A single number is the answer here: the count of lines in the data below that include the word "utraty".

::::

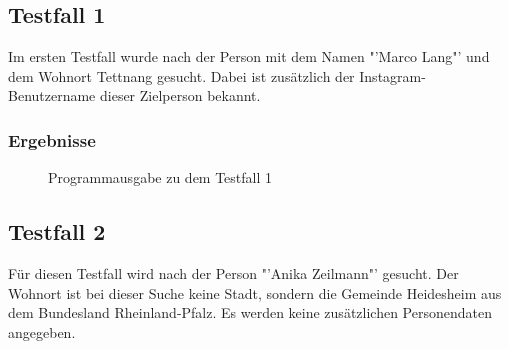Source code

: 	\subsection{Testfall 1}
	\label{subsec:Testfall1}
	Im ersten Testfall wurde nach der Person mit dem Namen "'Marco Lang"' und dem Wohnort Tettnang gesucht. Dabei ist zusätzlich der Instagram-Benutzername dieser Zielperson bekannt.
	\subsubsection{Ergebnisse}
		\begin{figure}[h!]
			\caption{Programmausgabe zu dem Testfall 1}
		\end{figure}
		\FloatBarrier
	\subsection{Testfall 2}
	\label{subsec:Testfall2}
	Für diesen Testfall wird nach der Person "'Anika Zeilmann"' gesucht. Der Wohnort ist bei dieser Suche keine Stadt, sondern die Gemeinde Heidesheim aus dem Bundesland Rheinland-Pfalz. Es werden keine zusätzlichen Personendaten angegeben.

::::

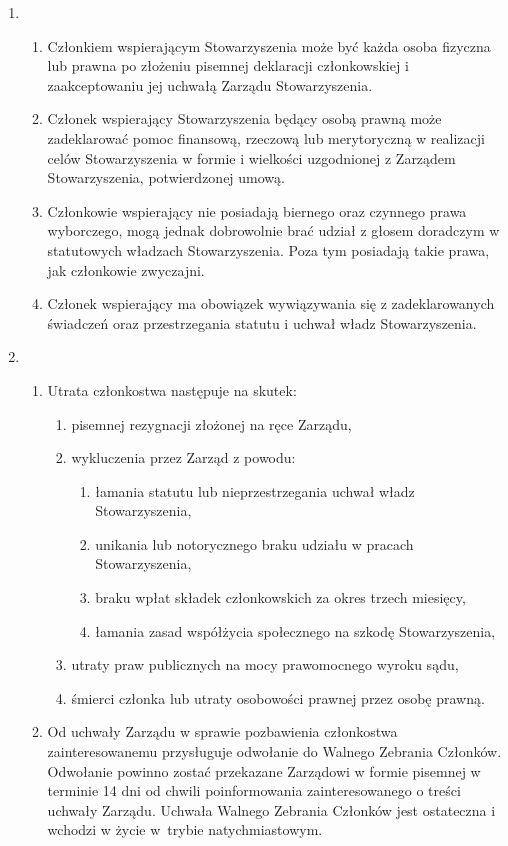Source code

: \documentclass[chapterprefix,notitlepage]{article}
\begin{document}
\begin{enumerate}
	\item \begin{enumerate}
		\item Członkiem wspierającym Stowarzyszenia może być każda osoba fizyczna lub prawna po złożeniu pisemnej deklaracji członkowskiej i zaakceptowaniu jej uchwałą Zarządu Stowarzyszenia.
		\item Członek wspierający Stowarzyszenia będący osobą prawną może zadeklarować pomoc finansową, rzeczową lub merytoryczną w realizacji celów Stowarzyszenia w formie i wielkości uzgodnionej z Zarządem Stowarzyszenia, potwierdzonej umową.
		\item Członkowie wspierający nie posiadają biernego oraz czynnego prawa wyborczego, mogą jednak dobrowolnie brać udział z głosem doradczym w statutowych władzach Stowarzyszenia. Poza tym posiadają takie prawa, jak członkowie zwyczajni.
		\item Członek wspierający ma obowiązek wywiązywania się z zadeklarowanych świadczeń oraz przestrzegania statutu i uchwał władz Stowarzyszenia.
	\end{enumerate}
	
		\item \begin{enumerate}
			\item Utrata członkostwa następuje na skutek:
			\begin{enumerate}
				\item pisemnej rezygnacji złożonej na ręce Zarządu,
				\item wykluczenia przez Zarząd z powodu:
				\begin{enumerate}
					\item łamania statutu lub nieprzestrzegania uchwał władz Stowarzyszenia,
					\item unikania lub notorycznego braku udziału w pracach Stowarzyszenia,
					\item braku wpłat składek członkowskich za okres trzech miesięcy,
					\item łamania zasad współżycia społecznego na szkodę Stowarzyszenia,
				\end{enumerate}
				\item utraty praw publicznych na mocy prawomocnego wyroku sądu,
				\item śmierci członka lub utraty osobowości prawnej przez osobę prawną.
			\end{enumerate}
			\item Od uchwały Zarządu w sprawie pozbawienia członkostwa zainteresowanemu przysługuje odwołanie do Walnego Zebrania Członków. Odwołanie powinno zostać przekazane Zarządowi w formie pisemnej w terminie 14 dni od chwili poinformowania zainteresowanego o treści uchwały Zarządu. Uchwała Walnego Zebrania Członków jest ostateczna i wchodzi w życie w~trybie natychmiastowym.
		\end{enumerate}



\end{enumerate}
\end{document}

::::

**Response box**
2